-- Opening Marker --
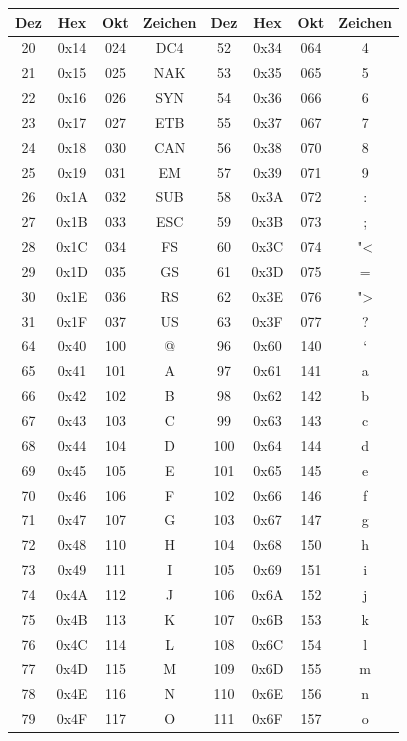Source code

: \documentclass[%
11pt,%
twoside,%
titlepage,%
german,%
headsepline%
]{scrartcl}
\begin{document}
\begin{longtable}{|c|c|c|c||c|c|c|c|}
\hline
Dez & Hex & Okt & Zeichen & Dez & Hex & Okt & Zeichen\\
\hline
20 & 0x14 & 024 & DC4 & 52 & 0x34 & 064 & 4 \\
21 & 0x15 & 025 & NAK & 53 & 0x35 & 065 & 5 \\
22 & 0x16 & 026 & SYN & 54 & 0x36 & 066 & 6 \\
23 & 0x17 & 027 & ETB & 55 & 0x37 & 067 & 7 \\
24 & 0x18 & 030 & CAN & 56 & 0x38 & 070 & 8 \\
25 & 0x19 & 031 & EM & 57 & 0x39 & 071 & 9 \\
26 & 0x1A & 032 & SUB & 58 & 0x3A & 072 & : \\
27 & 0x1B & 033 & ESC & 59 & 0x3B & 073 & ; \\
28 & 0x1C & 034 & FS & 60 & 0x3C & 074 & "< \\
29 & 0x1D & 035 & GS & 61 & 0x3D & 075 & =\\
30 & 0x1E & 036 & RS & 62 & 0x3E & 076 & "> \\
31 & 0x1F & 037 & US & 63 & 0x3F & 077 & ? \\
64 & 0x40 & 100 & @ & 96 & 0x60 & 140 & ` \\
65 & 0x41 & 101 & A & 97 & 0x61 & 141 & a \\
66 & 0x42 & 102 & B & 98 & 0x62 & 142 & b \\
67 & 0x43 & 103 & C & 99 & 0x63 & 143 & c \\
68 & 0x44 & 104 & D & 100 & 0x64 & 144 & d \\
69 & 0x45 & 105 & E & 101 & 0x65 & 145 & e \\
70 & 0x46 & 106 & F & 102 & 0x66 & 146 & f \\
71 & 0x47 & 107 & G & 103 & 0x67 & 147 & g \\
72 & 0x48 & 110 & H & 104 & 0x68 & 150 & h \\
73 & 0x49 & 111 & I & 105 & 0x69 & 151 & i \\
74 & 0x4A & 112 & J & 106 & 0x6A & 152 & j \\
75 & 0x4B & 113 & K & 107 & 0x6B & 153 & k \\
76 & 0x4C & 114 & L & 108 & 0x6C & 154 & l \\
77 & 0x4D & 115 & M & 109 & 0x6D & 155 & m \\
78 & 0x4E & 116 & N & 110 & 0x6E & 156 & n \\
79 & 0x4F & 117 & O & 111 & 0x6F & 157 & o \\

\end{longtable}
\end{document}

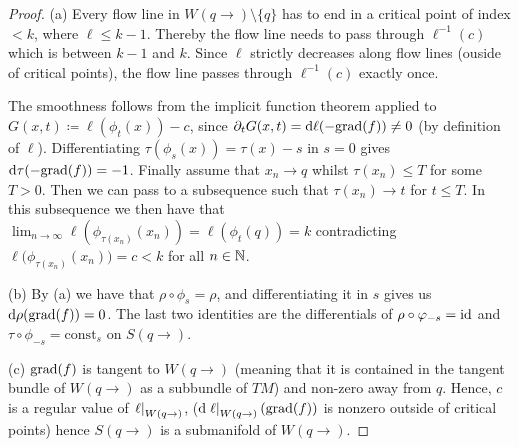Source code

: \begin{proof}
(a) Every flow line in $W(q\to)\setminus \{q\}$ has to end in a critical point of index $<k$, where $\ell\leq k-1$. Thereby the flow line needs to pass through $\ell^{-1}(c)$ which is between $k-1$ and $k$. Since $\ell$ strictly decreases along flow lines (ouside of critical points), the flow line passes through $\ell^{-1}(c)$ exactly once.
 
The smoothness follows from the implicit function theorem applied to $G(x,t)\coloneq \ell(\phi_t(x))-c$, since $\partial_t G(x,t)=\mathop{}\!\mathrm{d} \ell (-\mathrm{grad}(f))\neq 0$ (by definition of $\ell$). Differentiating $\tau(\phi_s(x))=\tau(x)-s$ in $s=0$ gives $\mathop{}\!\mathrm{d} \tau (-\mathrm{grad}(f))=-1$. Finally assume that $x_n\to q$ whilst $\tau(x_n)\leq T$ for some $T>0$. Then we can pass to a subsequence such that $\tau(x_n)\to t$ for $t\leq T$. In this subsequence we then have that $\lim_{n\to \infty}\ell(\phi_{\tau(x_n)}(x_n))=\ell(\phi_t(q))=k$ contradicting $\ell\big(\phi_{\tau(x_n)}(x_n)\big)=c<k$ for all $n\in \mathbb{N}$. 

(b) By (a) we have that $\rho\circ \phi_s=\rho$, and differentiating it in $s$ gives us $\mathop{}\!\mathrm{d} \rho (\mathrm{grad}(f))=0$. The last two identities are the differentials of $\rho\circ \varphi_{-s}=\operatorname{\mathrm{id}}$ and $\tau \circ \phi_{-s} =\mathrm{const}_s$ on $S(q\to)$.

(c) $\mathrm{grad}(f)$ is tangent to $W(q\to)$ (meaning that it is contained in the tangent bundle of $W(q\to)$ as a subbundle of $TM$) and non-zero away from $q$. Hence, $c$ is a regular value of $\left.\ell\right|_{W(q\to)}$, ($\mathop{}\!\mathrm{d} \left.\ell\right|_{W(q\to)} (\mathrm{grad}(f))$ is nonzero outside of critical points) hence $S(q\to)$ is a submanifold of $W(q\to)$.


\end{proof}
-- Closing Marker --
-- Opening Marker --
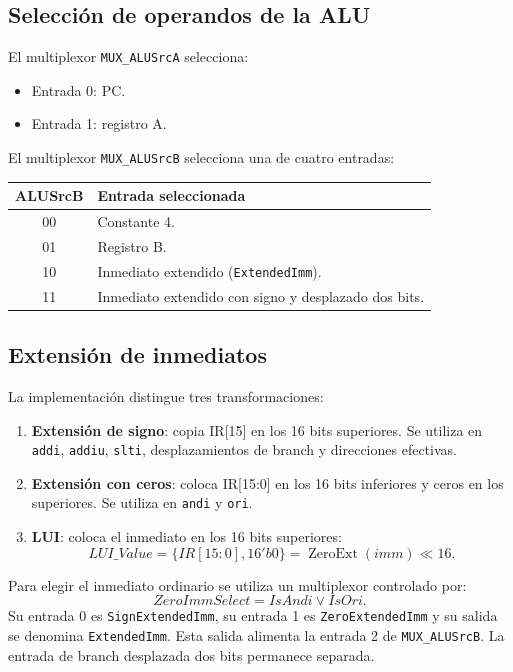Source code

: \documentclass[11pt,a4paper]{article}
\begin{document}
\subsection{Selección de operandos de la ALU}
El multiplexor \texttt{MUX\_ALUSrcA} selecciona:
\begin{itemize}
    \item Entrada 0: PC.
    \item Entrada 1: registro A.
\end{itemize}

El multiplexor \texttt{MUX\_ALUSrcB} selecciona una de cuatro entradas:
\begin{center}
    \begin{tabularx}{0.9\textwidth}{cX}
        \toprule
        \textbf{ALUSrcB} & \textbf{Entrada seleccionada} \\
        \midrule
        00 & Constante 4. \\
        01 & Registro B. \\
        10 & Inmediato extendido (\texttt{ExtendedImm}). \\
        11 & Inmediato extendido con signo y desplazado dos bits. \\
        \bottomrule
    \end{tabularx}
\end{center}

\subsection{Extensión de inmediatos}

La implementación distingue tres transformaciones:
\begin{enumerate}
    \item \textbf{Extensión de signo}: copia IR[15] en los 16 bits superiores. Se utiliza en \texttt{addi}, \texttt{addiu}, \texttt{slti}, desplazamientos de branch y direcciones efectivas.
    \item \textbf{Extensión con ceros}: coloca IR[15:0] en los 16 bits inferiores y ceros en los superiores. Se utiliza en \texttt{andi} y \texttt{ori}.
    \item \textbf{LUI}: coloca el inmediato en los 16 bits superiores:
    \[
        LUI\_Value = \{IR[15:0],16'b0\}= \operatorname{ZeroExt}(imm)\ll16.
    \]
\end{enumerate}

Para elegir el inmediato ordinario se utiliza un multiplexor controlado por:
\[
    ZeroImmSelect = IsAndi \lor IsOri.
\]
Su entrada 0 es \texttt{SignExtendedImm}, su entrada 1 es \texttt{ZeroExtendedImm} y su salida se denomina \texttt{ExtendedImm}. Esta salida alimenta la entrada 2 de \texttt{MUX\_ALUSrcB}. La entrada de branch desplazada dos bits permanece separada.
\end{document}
-- Closing Marker --
-- Opening Marker --
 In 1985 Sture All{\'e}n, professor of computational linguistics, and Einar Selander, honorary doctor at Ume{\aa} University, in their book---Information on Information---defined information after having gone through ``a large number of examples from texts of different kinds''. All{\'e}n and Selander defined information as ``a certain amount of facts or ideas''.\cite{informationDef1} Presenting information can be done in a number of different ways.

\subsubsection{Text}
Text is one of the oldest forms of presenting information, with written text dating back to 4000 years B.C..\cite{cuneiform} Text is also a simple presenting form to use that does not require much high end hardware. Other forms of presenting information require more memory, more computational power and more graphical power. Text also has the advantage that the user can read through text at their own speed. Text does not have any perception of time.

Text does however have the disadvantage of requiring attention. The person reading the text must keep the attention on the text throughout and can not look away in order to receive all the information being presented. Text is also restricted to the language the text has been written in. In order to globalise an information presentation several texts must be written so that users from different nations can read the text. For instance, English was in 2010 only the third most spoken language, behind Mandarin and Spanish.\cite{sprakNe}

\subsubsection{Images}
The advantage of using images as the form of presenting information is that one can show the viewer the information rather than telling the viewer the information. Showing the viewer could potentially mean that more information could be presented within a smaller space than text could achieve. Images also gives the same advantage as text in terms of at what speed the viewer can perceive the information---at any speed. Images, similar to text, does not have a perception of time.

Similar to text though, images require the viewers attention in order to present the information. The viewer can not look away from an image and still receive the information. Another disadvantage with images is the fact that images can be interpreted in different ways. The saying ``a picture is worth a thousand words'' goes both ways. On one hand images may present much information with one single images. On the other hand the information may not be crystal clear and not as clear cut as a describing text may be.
-- Closing Marker --
● **HOW TO COMPLETE THIS TASK**
Work out how many lines in the material above hold the string "documentclass", and reply with the number only.

● **EXERCISE ANSWER**
2